+++ Dataset entries +++

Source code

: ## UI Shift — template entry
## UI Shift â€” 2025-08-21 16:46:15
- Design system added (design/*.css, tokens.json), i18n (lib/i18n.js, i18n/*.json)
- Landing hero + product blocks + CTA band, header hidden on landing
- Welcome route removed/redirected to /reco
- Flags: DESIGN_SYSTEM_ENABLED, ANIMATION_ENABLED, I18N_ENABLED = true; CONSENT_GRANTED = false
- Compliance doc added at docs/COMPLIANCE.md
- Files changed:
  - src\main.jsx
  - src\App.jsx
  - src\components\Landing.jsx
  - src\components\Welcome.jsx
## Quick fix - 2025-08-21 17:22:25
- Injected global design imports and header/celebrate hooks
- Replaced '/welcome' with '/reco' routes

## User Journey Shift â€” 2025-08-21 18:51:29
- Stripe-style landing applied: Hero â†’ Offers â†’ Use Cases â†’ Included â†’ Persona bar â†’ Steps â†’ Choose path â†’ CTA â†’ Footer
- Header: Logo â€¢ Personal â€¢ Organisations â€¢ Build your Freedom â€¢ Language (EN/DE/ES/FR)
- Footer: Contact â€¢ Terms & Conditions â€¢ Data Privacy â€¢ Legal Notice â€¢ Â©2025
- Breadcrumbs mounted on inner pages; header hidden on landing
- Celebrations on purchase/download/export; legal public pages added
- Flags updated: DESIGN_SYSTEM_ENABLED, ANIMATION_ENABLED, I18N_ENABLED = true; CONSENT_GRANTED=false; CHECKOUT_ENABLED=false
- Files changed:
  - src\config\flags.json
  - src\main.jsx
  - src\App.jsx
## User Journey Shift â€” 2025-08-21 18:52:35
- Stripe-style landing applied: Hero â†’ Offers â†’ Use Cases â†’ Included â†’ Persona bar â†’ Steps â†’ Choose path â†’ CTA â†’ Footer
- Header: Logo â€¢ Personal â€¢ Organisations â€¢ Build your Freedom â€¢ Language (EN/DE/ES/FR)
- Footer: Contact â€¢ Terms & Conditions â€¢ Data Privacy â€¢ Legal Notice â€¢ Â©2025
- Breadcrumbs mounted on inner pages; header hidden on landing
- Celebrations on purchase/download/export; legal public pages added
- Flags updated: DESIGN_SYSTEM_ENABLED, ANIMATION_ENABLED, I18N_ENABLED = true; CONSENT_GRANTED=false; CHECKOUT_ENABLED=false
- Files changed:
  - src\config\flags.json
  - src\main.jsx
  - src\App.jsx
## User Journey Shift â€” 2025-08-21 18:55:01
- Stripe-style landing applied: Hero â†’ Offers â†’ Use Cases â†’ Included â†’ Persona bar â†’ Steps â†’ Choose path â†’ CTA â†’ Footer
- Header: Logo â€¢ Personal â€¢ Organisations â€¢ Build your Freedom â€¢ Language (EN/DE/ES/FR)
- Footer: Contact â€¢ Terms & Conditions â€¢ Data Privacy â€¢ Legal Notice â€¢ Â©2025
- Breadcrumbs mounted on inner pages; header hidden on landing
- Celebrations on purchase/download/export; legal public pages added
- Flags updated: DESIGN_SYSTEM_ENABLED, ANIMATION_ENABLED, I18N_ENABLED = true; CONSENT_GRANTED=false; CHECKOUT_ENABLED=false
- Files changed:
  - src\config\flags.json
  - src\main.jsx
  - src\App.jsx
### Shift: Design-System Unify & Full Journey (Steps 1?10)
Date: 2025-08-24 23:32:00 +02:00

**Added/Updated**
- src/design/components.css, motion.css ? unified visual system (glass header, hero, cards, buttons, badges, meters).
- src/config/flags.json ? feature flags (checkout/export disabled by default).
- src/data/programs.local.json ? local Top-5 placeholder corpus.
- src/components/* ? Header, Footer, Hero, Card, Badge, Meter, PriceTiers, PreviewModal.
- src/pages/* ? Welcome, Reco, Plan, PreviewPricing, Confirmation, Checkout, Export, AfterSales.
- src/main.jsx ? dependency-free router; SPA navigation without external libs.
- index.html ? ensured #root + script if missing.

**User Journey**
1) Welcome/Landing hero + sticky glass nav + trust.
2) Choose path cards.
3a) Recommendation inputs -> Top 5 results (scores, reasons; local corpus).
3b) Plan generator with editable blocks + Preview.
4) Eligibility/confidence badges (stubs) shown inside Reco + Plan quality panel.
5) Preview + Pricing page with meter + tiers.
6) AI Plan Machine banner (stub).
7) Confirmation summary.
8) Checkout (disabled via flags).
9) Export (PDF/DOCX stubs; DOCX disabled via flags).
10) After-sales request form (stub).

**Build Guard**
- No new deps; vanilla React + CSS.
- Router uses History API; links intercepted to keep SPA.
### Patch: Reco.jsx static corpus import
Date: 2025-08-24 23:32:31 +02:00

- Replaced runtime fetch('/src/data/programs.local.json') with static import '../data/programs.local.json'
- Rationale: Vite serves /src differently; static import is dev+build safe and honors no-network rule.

+++

Task brief: Using the records, find the number of lines in which the string "Replaced" occurs. Reply with that number alone.

Answer space: 2